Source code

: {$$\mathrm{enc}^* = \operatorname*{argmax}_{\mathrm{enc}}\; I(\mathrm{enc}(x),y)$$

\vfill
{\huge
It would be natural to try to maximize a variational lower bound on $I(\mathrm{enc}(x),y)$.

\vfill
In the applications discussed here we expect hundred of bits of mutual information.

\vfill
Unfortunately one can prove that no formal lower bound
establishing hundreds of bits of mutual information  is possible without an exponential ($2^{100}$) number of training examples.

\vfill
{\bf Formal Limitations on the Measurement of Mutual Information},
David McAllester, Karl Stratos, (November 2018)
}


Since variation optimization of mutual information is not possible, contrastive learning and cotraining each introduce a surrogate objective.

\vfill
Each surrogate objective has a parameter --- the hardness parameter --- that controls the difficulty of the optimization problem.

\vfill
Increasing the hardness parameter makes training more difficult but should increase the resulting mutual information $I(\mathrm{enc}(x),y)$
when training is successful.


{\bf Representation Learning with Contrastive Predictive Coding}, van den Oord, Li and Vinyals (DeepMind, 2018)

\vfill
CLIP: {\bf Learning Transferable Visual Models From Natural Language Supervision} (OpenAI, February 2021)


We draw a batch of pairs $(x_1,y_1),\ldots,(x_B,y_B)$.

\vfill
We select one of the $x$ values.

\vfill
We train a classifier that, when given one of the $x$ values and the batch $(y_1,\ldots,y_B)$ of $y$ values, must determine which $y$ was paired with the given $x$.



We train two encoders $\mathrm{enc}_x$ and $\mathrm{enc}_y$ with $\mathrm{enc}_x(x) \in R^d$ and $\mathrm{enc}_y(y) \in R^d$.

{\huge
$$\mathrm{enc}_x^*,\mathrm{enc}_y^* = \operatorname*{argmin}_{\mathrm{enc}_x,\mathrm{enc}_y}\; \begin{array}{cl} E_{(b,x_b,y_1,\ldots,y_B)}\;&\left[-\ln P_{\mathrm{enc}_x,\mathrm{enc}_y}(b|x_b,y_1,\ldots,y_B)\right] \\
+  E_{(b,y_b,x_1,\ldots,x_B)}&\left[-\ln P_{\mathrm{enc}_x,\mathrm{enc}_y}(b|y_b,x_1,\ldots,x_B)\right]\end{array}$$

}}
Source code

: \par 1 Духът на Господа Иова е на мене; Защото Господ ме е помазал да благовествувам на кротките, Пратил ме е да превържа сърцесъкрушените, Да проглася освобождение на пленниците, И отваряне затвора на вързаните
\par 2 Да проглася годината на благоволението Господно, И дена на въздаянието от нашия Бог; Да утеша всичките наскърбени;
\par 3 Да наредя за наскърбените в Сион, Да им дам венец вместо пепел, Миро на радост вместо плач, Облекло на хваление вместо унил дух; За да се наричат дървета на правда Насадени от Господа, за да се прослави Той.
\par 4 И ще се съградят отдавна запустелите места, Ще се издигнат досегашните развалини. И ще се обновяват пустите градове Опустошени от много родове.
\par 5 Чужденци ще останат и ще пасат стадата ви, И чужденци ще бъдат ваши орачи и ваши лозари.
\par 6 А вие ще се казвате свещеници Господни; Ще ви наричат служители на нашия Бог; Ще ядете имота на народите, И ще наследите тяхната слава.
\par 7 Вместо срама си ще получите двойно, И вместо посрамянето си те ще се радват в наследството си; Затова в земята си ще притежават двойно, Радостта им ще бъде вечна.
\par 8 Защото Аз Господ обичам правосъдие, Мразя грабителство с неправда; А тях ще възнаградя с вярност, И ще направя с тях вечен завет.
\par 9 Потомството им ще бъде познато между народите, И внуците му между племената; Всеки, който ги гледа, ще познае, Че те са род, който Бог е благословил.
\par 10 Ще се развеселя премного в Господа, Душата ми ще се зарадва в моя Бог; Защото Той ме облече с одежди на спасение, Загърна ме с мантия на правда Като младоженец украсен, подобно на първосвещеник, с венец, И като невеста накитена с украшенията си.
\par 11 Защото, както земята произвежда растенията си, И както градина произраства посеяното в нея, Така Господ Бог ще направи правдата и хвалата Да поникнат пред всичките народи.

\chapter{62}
****************
Task prompt:
Copying word for word, give each line of the data above from the first one through the line containing "Unfortunately one can", and nothing else.

Solution to the exercise:
Source code

: {$$\mathrm{enc}^* = \operatorname*{argmax}_{\mathrm{enc}}\; I(\mathrm{enc}(x),y)$$

\vfill
{\huge
It would be natural to try to maximize a variational lower bound on $I(\mathrm{enc}(x),y)$.

\vfill
In the applications discussed here we expect hundred of bits of mutual information.

\vfill
Unfortunately one can prove that no formal lower bound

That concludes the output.